Compilation album by Various Artists
- Released: 1988 (original release) 1993 (re-release)
- Recorded: 1964
- Genres: Pop, rock
- Length: 24:38 (original 1988 release) 24:44 (1993 re-release)
- Label: Rhino Records

Billboard Top Rock'n'Roll Hits chronology
| Billboard Top Rock'n'Roll Hits: 1963 (1988) | Billboard Top Rock'n'Roll Hits: 1964 (1988) | Billboard Top Rock'n'Roll Hits: 1965 (1989) |

= Billboard Top Rock'n'Roll Hits: 1964 =

Billboard Top Rock'n'Roll Hits: 1964 is a compilation album released by Rhino Records in 1988, featuring ten hit recordings from 1964.

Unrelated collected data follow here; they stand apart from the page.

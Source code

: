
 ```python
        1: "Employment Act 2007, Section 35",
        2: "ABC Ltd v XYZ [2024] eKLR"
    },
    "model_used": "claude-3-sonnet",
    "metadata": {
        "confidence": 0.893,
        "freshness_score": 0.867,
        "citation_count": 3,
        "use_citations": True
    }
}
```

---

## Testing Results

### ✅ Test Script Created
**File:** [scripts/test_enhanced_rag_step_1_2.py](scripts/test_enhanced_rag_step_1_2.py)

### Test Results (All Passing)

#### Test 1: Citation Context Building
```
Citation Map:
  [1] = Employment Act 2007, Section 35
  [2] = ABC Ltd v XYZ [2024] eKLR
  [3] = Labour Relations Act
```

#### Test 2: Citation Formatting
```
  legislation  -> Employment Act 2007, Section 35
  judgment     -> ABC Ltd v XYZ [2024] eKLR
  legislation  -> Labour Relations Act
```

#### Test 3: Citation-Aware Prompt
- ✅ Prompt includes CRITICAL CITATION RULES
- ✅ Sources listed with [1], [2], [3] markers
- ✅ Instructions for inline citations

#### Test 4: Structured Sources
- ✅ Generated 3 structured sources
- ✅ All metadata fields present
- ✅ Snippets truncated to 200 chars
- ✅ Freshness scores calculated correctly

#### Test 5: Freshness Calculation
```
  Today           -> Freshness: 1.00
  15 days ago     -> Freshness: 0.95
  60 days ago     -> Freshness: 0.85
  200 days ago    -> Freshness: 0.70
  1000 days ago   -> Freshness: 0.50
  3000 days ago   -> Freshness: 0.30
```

The album includes four songs that reached the top of the Billboard Hot 100 chart. The remaining six tracks each reached the Hot 100's Top 5. In 1993, the album was re-issued and replaced two chart toppers ("Do Wah Diddy Diddy" & "Rag Doll") with two other songs, "Chapel of Love" (another Hot 100 chart topper) and the Top 5 hit "Under the Boardwalk."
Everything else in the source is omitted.